Low-level features include purely perceptual properties such as contrast, luminance, saturation, texture, symmetry, or spatial structure. In contrast, semantic content refers to the interpretation of the scene, including the presence of people, objects, actions, or cultural meaning. This combination gives rise to the well-known semantic gap, the discrepancy between the visual information contained in an image and the meaning attributed to it by human observers. This effect can introduce biases in predicting aesthetic preference, as ratings often depend more on meaning than on visual properties themselves.
The new Minimum Semantic Content (MSC) dataset has been developed to address this issue and enable a more controlled study of visual aesthetics. Created by researchers from the Computer Vision Center (CVC), the Autonomous University of Barcelona (UAB), and the University of St Andrews, MSC comprises 10,426 images of natural scenes with reduced and homogenised semantic content. Each image received 100 individual aesthetic ratings from naïve observers, drawn from a pool of approximately 10,000 participants through crowdsourcing. The work has been published as a Data Descriptor in Scientific Data.
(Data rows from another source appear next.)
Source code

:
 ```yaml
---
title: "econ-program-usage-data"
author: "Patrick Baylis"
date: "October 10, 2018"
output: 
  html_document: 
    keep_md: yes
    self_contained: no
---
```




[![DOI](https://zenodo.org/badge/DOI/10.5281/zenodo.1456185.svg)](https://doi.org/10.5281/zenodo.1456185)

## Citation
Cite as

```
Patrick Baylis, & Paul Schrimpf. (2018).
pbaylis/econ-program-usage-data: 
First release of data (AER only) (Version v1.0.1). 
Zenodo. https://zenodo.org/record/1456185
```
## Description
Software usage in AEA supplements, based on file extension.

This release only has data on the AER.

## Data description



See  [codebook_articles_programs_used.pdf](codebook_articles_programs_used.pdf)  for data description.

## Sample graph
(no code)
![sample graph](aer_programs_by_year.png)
The goal of MSC is to more precisely disentangle the contribution of low-level visual features—directly measurable image properties—from the influence of high-level meaning, which tends to introduce subjective and cultural variability. To achieve this, the dataset deliberately excludes images containing people, animals, man-made objects, text, or strongly symbolic elements, focusing instead on natural scenes such as vegetation, rocks, skies, or water surfaces. According to the research team, this design enables a closer approximation to the perceptual basis of visual aesthetics by reducing interpretative influences. “Most datasets used in computational aesthetics are not neutral: they contain semantic cues and cultural meanings that can strongly influence how people judge beauty. With MSC, we aimed to create a resource that better isolates the perceptual component of aesthetic experience,” explains Dr Alejandro Párraga, researcher at CVC and UAB and author of the study.

Figure 1. Examples of images from the Minimum Semantic Content (MSC) dataset.
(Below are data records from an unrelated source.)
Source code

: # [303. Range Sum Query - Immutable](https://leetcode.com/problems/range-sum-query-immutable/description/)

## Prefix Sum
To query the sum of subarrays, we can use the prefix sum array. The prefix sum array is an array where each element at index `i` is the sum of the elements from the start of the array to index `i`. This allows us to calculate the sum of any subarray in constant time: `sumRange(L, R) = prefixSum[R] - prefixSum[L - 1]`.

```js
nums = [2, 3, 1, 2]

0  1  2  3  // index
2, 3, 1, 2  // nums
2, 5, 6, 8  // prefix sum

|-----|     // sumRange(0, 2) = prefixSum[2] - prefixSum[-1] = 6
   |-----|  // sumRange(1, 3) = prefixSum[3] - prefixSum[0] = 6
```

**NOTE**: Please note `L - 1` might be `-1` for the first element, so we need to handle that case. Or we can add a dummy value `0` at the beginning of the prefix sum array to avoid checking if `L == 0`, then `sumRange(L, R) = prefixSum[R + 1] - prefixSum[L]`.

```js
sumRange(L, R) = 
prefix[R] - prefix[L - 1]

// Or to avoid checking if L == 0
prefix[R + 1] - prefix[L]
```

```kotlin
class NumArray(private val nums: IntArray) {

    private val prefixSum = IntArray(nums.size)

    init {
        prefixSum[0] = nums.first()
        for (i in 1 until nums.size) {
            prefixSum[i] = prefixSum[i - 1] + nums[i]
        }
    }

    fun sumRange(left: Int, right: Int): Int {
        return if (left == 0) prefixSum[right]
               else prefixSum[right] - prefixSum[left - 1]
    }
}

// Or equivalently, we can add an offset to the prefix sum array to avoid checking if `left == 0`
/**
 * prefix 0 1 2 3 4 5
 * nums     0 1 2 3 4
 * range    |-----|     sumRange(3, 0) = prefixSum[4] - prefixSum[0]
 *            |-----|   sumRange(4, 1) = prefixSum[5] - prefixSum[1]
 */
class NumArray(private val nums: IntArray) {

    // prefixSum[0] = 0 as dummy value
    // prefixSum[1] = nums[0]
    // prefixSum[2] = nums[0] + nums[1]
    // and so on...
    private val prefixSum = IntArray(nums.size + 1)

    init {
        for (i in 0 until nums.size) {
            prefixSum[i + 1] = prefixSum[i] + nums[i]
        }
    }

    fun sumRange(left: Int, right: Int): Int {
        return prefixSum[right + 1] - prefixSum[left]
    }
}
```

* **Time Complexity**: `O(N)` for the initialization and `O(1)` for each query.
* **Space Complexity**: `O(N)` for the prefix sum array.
The dataset also includes “beautified” and “uglified” versions of a subset of images, generated using a custom image manipulation tool called Uglifier, which systematically modifies visual properties without introducing new semantic content. This approach expands the range of aesthetic preferences and improves coverage across the full spectrum of ratings. “This does not completely eliminate semantics, but it reduces and homogenises it enough to allow more precise questions about the relationship between image statistics and aesthetic preference,” adds Dr Párraga.
Validation results show that this redistribution has a substantial impact on computational analyses, explains Olivier Penacchio, also a researcher at CVC and UAB and author of the study: compared to traditional datasets, MSC alters results in 84% of the image metrics analysed, and in approximately 20% of cases, the relationship between visual features and aesthetic preference is reversed. These findings suggest that biases may have influenced some previous conclusions in computational aesthetics in dataset composition and distribution.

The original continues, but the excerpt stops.